Every line in the material below that includes "then" should be copied.

[DATA EXCERPTS — start]

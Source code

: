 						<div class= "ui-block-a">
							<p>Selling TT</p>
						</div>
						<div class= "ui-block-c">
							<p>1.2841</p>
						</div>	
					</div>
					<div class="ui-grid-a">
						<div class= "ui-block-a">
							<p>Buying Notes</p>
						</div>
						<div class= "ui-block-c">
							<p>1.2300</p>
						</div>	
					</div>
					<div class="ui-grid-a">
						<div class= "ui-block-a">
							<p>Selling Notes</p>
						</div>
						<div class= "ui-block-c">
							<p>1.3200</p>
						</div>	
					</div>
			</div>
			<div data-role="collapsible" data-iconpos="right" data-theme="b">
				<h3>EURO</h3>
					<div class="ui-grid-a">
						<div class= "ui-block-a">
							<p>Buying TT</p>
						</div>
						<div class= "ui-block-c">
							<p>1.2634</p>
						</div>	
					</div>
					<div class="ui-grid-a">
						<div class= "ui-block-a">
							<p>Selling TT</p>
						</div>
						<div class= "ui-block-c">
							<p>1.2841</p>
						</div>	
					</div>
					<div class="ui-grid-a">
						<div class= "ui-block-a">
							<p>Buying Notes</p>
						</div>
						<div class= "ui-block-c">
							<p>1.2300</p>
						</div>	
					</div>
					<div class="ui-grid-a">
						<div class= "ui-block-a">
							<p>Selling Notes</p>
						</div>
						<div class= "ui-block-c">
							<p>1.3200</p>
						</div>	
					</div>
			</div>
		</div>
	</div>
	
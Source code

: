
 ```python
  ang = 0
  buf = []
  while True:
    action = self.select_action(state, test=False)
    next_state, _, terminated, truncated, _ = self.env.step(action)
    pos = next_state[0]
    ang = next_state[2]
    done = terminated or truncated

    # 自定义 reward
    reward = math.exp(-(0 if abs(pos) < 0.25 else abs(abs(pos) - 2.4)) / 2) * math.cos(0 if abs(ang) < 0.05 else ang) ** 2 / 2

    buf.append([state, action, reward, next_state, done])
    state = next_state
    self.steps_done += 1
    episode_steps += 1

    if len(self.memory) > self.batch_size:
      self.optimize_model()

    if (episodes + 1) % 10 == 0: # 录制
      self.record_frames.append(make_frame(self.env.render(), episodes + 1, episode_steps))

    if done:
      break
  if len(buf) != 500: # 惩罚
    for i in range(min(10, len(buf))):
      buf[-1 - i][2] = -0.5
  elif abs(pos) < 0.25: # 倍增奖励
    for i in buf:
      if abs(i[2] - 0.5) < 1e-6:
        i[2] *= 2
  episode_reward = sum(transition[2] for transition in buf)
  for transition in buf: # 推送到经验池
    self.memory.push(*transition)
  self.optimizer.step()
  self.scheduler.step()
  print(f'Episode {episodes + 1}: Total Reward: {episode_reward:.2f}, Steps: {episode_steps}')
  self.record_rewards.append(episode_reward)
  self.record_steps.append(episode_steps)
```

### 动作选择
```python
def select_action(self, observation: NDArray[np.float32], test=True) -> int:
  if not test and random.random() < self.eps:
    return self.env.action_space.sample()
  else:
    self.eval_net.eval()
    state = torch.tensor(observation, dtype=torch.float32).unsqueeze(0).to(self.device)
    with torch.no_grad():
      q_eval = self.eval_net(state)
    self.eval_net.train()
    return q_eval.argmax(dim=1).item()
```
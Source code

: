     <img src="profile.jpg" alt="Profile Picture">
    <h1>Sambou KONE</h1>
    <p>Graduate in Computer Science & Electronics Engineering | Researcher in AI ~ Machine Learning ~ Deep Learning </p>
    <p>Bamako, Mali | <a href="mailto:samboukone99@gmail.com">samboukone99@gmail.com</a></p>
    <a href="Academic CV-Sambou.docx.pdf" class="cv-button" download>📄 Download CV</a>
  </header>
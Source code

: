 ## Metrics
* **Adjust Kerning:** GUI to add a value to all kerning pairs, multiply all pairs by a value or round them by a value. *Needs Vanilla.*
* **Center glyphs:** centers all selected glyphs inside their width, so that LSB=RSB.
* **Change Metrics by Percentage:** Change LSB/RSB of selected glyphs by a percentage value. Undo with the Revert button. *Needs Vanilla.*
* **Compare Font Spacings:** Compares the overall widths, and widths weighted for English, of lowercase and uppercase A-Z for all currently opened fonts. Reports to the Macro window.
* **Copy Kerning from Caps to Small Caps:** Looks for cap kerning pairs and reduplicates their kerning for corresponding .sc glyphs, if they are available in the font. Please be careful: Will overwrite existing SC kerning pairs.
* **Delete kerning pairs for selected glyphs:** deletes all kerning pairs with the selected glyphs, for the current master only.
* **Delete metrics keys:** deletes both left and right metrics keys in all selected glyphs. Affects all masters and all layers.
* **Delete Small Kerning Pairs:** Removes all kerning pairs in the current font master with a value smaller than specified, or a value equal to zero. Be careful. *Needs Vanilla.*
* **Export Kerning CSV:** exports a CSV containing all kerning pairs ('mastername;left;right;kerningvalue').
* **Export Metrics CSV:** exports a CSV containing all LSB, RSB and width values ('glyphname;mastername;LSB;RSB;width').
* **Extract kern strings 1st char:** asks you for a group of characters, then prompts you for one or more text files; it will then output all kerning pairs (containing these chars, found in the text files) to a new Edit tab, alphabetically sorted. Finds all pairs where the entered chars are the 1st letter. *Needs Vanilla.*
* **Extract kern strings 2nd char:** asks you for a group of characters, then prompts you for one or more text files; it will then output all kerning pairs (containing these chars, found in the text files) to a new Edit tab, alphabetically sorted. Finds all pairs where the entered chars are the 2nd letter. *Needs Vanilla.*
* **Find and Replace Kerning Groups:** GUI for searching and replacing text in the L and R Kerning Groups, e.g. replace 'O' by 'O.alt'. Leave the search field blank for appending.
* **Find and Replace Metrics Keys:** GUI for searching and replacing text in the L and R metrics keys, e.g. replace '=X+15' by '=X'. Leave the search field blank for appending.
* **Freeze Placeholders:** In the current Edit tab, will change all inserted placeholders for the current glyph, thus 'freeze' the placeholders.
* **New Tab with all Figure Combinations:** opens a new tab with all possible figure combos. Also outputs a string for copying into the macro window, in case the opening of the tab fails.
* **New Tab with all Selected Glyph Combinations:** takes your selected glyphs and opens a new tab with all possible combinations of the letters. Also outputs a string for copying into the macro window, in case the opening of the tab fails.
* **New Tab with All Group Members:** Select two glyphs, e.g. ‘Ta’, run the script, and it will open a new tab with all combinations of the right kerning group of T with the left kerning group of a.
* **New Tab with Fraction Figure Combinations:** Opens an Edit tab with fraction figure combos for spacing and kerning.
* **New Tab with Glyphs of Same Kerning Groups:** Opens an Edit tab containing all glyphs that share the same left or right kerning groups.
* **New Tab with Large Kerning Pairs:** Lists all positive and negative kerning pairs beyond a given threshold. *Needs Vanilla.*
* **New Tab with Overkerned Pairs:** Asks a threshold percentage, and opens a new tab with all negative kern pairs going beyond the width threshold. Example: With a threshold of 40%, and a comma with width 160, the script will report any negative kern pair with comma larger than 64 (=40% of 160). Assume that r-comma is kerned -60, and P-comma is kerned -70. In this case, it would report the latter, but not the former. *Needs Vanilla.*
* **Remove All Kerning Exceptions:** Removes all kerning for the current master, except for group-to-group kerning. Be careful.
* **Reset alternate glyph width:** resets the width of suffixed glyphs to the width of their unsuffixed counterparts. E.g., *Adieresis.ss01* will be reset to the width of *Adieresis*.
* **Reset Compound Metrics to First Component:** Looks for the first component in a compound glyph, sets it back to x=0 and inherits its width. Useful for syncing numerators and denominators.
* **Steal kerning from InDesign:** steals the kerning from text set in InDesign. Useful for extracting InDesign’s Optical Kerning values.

[DATA EXCERPTS — finish]

#### REPLY TO THE EXERCISE
* **Extract kern strings 1st char:** asks you for a group of characters, then prompts you for one or more text files; it will then output all kerning pairs (containing these chars, found in the text files) to a new Edit tab, alphabetically sorted. Finds all pairs where the entered chars are the 1st letter. *Needs Vanilla.*
* **Extract kern strings 2nd char:** asks you for a group of characters, then prompts you for one or more text files; it will then output all kerning pairs (containing these chars, found in the text files) to a new Edit tab, alphabetically sorted. Finds all pairs where the entered chars are the 2nd letter. *Needs Vanilla.*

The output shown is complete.